JOHOR BARU: While the cross-border travel scheme between Singapore and Malaysia has been well received by many, frequent travellers remain unsure whether they should start travelling.
Many who are hoping to get a reprieve and see their loved ones and families after a hiatus of about five months are worried about the impact and financial woes after the immigration departments of both countries announced the new guidelines on Saturday.
Assistant chemist M. Eddie, 25, who is currently in Singapore, said he would most likely not apply to the Periodic Commuting Arrangement (PCA) scheme due to the required seven-day quarantine if he returned to Singapore from Malaysia. “I was looking forward to travelling under PCA as it has been months since I last saw my family.
“However, it is not a feasible option for me as I may have to use up my leave just to serve the quarantine, ” he said.
For now, Eddie said he was still undecided if he would want to go back to Johor under the PCA or wait until the border fully reopened.
S. Francis, 38, who was working as a security officer in Singapore before the border closed, said that as much as he wanted to get back to his job, he would not be able to do so due to financial constraints.
“I am unsure if my company will help pay for the Stay-Home Notice (SHN) accommodation or if I’ll have to bear the cost.

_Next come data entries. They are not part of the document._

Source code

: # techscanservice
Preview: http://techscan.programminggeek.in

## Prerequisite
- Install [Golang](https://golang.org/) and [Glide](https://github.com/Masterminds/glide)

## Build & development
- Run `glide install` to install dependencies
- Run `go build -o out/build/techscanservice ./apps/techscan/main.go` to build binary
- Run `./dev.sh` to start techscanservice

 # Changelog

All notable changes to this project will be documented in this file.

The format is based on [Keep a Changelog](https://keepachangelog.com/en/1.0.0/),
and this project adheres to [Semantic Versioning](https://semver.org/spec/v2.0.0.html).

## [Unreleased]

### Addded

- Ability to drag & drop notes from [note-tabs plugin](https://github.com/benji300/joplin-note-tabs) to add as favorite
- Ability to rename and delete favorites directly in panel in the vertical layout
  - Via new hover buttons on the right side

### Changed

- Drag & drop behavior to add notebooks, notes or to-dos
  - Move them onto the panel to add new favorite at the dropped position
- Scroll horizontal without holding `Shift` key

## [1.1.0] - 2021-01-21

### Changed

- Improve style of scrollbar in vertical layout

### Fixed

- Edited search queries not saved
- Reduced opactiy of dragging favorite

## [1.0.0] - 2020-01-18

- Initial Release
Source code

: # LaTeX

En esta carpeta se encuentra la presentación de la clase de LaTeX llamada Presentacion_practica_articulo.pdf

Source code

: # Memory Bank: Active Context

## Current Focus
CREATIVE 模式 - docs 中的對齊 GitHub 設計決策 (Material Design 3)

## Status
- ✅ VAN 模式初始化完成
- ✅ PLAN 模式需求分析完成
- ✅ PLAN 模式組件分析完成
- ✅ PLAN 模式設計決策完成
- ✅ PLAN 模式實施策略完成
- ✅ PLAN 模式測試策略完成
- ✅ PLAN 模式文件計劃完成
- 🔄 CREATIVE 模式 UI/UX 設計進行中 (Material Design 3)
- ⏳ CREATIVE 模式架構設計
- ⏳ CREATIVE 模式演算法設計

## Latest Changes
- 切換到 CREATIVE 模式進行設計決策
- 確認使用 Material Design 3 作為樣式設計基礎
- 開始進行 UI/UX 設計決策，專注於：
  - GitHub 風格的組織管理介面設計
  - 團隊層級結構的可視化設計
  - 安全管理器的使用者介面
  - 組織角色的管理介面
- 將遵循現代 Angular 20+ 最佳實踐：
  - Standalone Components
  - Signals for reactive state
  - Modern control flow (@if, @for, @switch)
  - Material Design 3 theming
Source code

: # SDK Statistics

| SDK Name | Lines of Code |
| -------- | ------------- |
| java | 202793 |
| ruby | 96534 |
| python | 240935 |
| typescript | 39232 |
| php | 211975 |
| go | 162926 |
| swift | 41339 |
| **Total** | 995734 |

“I have been on unpaid leave for months and I will not be able to pay for anything else as I am already facing a tough time paying for my house and car, ” he said, adding that he was waiting for his company to inform him if it would assist him in the payment of the SHN.
“If my company can assist me, I’ll have no problem having to go through quarantine, ” he said.
According to Singapore’s Immigration and Checkpoints Authority website, the employer or employee will bear the cost of the employee’s accommodation for the SHN and post-arrival Covid-19 swab test in the city-state.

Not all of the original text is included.